WHAT YOU SHOULD DO –
Reproduce the following entries verbatim, each one complete.

DATA SHOWN –

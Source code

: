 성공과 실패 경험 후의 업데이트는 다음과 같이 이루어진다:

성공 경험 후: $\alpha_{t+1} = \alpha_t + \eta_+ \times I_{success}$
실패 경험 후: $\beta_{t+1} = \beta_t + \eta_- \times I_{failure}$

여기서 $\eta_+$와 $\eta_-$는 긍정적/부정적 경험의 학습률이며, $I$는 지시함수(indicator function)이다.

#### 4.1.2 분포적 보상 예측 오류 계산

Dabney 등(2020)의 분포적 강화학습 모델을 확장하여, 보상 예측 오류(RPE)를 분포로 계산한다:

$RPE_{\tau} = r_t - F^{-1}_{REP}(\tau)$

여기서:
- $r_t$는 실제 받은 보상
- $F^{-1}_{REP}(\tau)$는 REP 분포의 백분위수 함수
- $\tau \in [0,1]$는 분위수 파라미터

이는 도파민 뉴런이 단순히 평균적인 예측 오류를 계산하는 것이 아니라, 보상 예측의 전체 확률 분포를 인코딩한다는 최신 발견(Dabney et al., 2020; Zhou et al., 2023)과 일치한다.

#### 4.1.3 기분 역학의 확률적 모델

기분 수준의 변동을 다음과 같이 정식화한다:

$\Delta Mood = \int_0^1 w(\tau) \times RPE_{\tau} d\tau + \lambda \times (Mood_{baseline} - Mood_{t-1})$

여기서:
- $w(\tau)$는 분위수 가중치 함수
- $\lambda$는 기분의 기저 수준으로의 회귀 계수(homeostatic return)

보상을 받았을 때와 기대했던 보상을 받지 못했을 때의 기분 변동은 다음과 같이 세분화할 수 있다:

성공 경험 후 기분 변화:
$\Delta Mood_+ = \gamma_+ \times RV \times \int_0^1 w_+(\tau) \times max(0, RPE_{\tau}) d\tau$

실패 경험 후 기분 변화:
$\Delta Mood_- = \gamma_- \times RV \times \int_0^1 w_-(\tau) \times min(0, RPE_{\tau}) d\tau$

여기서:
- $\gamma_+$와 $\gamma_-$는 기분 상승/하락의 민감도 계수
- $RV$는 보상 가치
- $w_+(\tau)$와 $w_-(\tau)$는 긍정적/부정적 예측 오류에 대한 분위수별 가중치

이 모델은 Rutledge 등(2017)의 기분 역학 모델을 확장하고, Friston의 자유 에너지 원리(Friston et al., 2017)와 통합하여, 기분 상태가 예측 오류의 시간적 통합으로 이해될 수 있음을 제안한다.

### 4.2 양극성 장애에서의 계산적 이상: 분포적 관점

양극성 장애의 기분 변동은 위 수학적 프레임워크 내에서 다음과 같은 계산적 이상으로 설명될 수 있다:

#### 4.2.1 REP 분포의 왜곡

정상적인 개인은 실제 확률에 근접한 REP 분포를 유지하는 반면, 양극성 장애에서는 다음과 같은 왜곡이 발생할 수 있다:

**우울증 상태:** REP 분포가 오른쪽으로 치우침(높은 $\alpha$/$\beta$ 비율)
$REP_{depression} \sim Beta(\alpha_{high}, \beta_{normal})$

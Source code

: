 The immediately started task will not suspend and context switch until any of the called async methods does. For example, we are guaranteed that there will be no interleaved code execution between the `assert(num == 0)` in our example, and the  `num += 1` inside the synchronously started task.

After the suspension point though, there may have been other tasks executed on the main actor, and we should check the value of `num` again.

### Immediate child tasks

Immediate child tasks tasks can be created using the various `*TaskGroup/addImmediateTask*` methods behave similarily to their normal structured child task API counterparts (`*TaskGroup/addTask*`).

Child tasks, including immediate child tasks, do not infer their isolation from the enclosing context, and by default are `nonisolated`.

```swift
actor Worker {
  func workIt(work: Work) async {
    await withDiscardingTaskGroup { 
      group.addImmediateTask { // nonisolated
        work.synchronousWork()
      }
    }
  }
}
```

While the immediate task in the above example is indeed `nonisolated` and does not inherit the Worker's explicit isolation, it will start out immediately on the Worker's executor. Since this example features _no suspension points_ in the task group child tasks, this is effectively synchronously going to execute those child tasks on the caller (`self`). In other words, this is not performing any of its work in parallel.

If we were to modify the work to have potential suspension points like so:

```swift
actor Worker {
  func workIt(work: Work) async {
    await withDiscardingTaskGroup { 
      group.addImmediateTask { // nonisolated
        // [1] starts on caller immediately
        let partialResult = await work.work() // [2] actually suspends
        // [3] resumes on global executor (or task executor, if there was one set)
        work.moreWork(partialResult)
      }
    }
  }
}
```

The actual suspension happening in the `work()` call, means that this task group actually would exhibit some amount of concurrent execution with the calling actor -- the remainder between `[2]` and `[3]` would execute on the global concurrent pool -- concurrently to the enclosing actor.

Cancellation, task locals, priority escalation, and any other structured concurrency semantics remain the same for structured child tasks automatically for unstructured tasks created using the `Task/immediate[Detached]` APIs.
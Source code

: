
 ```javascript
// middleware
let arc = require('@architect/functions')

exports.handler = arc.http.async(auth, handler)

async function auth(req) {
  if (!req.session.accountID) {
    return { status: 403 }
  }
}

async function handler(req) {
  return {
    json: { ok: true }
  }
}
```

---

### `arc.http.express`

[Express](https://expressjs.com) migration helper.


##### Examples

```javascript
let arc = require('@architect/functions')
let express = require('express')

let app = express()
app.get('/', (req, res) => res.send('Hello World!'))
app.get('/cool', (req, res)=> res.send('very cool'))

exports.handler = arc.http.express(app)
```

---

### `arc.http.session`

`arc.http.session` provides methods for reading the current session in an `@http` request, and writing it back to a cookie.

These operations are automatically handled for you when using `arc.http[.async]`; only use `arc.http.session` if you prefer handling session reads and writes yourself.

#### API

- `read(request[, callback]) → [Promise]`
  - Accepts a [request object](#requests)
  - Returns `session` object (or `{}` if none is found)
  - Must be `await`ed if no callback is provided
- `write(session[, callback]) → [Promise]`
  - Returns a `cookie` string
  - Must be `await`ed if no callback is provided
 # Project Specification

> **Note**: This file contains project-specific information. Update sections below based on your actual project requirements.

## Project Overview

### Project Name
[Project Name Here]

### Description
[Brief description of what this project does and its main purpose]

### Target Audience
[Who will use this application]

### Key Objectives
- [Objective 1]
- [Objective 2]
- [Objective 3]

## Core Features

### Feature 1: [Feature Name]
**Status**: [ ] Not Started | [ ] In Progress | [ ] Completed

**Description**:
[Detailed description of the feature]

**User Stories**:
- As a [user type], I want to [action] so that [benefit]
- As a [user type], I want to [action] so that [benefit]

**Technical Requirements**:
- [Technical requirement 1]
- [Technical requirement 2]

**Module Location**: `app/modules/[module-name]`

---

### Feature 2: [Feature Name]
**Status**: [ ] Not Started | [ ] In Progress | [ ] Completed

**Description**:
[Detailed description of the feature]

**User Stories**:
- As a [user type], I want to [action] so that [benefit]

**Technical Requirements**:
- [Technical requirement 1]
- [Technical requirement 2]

PROBLEM SOLUTION –
Source code

: 성공과 실패 경험 후의 업데이트는 다음과 같이 이루어진다:

성공 경험 후: $\alpha_{t+1} = \alpha_t + \eta_+ \times I_{success}$
실패 경험 후: $\beta_{t+1} = \beta_t + \eta_- \times I_{failure}$

여기서 $\eta_+$와 $\eta_-$는 긍정적/부정적 경험의 학습률이며, $I$는 지시함수(indicator function)이다.

#### 4.1.2 분포적 보상 예측 오류 계산

Dabney 등(2020)의 분포적 강화학습 모델을 확장하여, 보상 예측 오류(RPE)를 분포로 계산한다:

$RPE_{\tau} = r_t - F^{-1}_{REP}(\tau)$

여기서:
- $r_t$는 실제 받은 보상
- $F^{-1}_{REP}(\tau)$는 REP 분포의 백분위수 함수
- $\tau \in [0,1]$는 분위수 파라미터

이는 도파민 뉴런이 단순히 평균적인 예측 오류를 계산하는 것이 아니라, 보상 예측의 전체 확률 분포를 인코딩한다는 최신 발견(Dabney et al., 2020; Zhou et al., 2023)과 일치한다.

#### 4.1.3 기분 역학의 확률적 모델

기분 수준의 변동을 다음과 같이 정식화한다:

$\Delta Mood = \int_0^1 w(\tau) \times RPE_{\tau} d\tau + \lambda \times (Mood_{baseline} - Mood_{t-1})$

여기서:
- $w(\tau)$는 분위수 가중치 함수
- $\lambda$는 기분의 기저 수준으로의 회귀 계수(homeostatic return)

보상을 받았을 때와 기대했던 보상을 받지 못했을 때의 기분 변동은 다음과 같이 세분화할 수 있다:

성공 경험 후 기분 변화:
$\Delta Mood_+ = \gamma_+ \times RV \times \int_0^1 w_+(\tau) \times max(0, RPE_{\tau}) d\tau$

실패 경험 후 기분 변화:
$\Delta Mood_- = \gamma_- \times RV \times \int_0^1 w_-(\tau) \times min(0, RPE_{\tau}) d\tau$

여기서:
- $\gamma_+$와 $\gamma_-$는 기분 상승/하락의 민감도 계수
- $RV$는 보상 가치
- $w_+(\tau)$와 $w_-(\tau)$는 긍정적/부정적 예측 오류에 대한 분위수별 가중치

이 모델은 Rutledge 등(2017)의 기분 역학 모델을 확장하고, Friston의 자유 에너지 원리(Friston et al., 2017)와 통합하여, 기분 상태가 예측 오류의 시간적 통합으로 이해될 수 있음을 제안한다.

### 4.2 양극성 장애에서의 계산적 이상: 분포적 관점

양극성 장애의 기분 변동은 위 수학적 프레임워크 내에서 다음과 같은 계산적 이상으로 설명될 수 있다:

#### 4.2.1 REP 분포의 왜곡

정상적인 개인은 실제 확률에 근접한 REP 분포를 유지하는 반면, 양극성 장애에서는 다음과 같은 왜곡이 발생할 수 있다:

**우울증 상태:** REP 분포가 오른쪽으로 치우침(높은 $\alpha$/$\beta$ 비율)
$REP_{depression} \sim Beta(\alpha_{high}, \beta_{normal})$

Source code

: The immediately started task will not suspend and context switch until any of the called async methods does. For example, we are guaranteed that there will be no interleaved code execution between the `assert(num == 0)` in our example, and the  `num += 1` inside the synchronously started task.

After the suspension point though, there may have been other tasks executed on the main actor, and we should check the value of `num` again.

### Immediate child tasks

Immediate child tasks tasks can be created using the various `*TaskGroup/addImmediateTask*` methods behave similarily to their normal structured child task API counterparts (`*TaskGroup/addTask*`).

Child tasks, including immediate child tasks, do not infer their isolation from the enclosing context, and by default are `nonisolated`.

```swift
actor Worker {
  func workIt(work: Work) async {
    await withDiscardingTaskGroup { 
      group.addImmediateTask { // nonisolated
        work.synchronousWork()
      }
    }
  }
}
```

While the immediate task in the above example is indeed `nonisolated` and does not inherit the Worker's explicit isolation, it will start out immediately on the Worker's executor. Since this example features _no suspension points_ in the task group child tasks, this is effectively synchronously going to execute those child tasks on the caller (`self`). In other words, this is not performing any of its work in parallel.

If we were to modify the work to have potential suspension points like so:

```swift
actor Worker {
  func workIt(work: Work) async {
    await withDiscardingTaskGroup { 
      group.addImmediateTask { // nonisolated
        // [1] starts on caller immediately
        let partialResult = await work.work() // [2] actually suspends
        // [3] resumes on global executor (or task executor, if there was one set)
        work.moreWork(partialResult)
      }
    }
  }
}
```

The actual suspension happening in the `work()` call, means that this task group actually would exhibit some amount of concurrent execution with the calling actor -- the remainder between `[2]` and `[3]` would execute on the global concurrent pool -- concurrently to the enclosing actor.

Cancellation, task locals, priority escalation, and any other structured concurrency semantics remain the same for structured child tasks automatically for unstructured tasks created using the `Task/immediate[Detached]` APIs.
Source code

:
 ```javascript
// middleware
let arc = require('@architect/functions')

exports.handler = arc.http.async(auth, handler)

async function auth(req) {
  if (!req.session.accountID) {
    return { status: 403 }
  }
}

async function handler(req) {
  return {
    json: { ok: true }
  }
}
```

---

### `arc.http.express`

[Express](https://expressjs.com) migration helper.


##### Examples

```javascript
let arc = require('@architect/functions')
let express = require('express')

let app = express()
app.get('/', (req, res) => res.send('Hello World!'))
app.get('/cool', (req, res)=> res.send('very cool'))

exports.handler = arc.http.express(app)
```

---

### `arc.http.session`

`arc.http.session` provides methods for reading the current session in an `@http` request, and writing it back to a cookie.

These operations are automatically handled for you when using `arc.http[.async]`; only use `arc.http.session` if you prefer handling session reads and writes yourself.

#### API

- `read(request[, callback]) → [Promise]`
  - Accepts a [request object](#requests)
  - Returns `session` object (or `{}` if none is found)
  - Must be `await`ed if no callback is provided
- `write(session[, callback]) → [Promise]`
  - Returns a `cookie` string
  - Must be `await`ed if no callback is provided
 # Project Specification

> **Note**: This file contains project-specific information. Update sections below based on your actual project requirements.

## Project Overview

### Project Name
[Project Name Here]

### Description
[Brief description of what this project does and its main purpose]

### Target Audience
[Who will use this application]

### Key Objectives
- [Objective 1]
- [Objective 2]
- [Objective 3]

## Core Features

### Feature 1: [Feature Name]
**Status**: [ ] Not Started | [ ] In Progress | [ ] Completed

**Description**:
[Detailed description of the feature]

**User Stories**:
- As a [user type], I want to [action] so that [benefit]
- As a [user type], I want to [action] so that [benefit]

**Technical Requirements**:
- [Technical requirement 1]
- [Technical requirement 2]

**Module Location**: `app/modules/[module-name]`

---

### Feature 2: [Feature Name]
**Status**: [ ] Not Started | [ ] In Progress | [ ] Completed

**Description**:
[Detailed description of the feature]

**User Stories**:
- As a [user type], I want to [action] so that [benefit]

**Technical Requirements**:
- [Technical requirement 1]
- [Technical requirement 2]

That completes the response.